When she was really young, after discovering that she was a leftie, my wife and I even tried to correct the way she writes. We wanted to teach her how to write using the right hand thinking that it was very difficult for her to grow up using the left hand. We couldn't even teach her how to write during her preparatory years because my wife and I were both right-handed. Even her teachers were all right-handed so they couldn't tutor her well.
But to our surprise, she grew up to be a very bright student. She was always on the pilot section of her schools (yeah, schools because we had to transfer from one home to the next due to my line of work back then that required us to change address almost every year), and she learned how to play the organ on her own (with a little guidance from those YouTube training videos) aside from her skills in drawing.
Both skills (to play the organ and draw) require her hands as an indispensable tool yet she managed to become good at it despite being a leftie.
I've read that some groups designated this day, August 13, as International Left-handers Day. (The crazy but awesome things they do these days)
"It is meant to promote awareness of the inconveniences left-handers face in a right-handed world, but also point out the advantages of being left-handed.
The English word "left" is believed to come from the Anglo-Saxon word “lyft”, which means "weak" or "useless". Similarly, the French word for left, “gauche”, is also used to mean "awkward" or "tactless", and “sinistra”, the Latin word from which the English word "sinister" was derived, means "left". On the other hand, the words for "right" and "correct” have the same origin in many languages.
Left-handers make up around 7-10 % of the world’s population. No significant left-handed culture has ever been known in the world.
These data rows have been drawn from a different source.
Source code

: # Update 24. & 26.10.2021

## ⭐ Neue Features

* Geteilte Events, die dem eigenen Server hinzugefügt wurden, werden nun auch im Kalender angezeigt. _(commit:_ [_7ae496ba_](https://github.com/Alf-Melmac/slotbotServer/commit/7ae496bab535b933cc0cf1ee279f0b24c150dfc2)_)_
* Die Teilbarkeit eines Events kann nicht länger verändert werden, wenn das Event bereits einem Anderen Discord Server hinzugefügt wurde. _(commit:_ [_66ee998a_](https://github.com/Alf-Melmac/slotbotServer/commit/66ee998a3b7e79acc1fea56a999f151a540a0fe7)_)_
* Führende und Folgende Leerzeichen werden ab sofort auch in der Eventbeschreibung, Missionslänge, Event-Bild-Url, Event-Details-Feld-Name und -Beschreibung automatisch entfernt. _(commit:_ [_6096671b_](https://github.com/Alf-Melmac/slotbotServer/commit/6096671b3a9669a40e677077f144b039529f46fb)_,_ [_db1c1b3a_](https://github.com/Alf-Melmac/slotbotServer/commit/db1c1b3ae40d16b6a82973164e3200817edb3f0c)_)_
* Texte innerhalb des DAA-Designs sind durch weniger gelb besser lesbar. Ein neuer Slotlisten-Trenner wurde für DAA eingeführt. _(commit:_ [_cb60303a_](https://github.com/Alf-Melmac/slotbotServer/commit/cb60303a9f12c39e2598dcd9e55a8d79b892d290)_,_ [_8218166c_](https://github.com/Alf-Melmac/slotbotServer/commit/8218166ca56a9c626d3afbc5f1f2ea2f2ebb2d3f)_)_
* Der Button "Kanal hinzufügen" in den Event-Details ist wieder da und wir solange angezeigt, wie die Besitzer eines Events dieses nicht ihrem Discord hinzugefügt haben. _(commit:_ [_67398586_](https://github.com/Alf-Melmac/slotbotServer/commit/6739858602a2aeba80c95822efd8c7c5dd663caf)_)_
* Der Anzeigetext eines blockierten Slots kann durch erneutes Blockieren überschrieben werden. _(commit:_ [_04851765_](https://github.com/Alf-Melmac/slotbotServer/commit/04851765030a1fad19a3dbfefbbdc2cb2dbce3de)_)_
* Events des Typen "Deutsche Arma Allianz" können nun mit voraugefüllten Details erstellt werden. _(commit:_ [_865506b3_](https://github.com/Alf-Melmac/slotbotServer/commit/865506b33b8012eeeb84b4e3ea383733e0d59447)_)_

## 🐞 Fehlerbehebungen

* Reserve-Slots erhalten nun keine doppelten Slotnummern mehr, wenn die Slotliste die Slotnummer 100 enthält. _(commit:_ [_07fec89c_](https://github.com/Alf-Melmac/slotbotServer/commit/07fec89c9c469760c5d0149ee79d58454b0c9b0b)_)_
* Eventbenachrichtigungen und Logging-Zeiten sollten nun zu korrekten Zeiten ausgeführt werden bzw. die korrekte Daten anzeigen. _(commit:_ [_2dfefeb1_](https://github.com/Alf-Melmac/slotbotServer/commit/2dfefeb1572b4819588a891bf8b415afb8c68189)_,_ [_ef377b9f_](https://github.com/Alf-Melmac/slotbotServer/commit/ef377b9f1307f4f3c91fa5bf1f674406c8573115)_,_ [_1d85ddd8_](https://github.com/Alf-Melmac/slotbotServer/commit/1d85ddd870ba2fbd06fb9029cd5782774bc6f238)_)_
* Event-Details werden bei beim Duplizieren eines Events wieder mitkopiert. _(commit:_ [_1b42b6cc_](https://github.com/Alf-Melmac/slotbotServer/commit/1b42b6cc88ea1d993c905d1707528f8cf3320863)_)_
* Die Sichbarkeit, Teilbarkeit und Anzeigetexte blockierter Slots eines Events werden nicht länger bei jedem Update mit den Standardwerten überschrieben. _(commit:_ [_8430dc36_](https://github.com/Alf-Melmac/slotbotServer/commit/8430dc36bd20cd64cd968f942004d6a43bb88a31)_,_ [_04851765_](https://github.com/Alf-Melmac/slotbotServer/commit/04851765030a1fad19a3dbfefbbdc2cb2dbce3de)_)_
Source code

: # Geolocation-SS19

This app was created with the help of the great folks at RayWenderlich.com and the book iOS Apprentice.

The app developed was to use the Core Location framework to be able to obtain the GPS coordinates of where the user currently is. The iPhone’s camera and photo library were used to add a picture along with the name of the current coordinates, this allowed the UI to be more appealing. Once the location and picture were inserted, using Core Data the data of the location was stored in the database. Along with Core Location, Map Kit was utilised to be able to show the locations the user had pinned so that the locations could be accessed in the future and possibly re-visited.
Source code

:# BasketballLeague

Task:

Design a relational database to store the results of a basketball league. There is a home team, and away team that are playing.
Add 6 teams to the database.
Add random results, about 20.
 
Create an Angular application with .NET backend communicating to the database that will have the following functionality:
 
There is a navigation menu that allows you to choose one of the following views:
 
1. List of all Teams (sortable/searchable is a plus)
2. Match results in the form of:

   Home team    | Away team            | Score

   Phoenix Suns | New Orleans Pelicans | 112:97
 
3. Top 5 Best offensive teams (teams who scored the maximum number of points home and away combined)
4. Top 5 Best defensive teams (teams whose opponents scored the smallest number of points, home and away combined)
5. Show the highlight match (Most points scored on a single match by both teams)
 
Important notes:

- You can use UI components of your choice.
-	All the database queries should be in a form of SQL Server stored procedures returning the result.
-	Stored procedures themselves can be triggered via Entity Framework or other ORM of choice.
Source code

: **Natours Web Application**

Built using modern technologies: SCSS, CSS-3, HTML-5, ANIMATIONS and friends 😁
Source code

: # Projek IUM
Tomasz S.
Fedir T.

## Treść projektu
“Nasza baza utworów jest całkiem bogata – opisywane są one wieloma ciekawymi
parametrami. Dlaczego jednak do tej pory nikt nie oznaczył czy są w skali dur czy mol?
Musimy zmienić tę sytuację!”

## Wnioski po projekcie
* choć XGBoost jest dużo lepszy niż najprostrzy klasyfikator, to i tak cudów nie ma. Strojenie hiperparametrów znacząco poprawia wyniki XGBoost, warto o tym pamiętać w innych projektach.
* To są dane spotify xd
Interestingly, animals also show preferences for one side of their bodies."
Here are more interesting facts sourced from social media networks that I would like to also share with you:
Scientific Left Handed Facts
- Make up between 5% and 10% of the population (depending on who you ask)
- More likely to have allergies
- More prone to migraines
- More likely to be insomniacs
- Use the right side of the brain the most
- Three times more likely to become alcoholics – the right side of the brain has a lower tolerance to alcohol!
- More likely to be on extreme poles of the intelligence scale
- Tend to reach puberty 4 to 5 months later than right handers
- More likely to suffer stuttering and dyslexia
- Twice as likely to be a man
- Better at 3D perception and thinking
- Better at multi-tasking
- Live on average 9 years less than right handed people
- 39% more likely to be homosexual
Interesting Left Handed Trivia
- Make especially good baseball players, tennis players, swimmers, boxers and fencers (almost 40% of the top tennis players are lefties)
- Celebrate left handed day once a year – August 13th – International Left Handers Day
- Draw figures facing to the right
- Recover from strokes faster
- More likely to pursue creative careers
- Of the seven most recent U.S Presidents, 4 have been left handed
- Left handed college graduates go on to become 26% richer than right handed graduates
- On a QWERTY keyboard there are 1447 English words typed solely with the left hand, whilst only 187 are typed with the right hand.
Bizarre Lefty Titbits
- Adjust to seeing underwater quicker
- Less able to roll their tongue than a righty
- Nails grow faster on the left hand than the right (fingerpicking advantage anyone?)
*Source : Chicken Soup for the Soul and InterNations
I'm a right-handed person and I totally agree on what this article says. Every time I see a left-handed person writing, I will always ask, "Are you left-handed?" even though it's already obvious. We (right-handed people) just find it weird to find other people write in a way that is different from ours.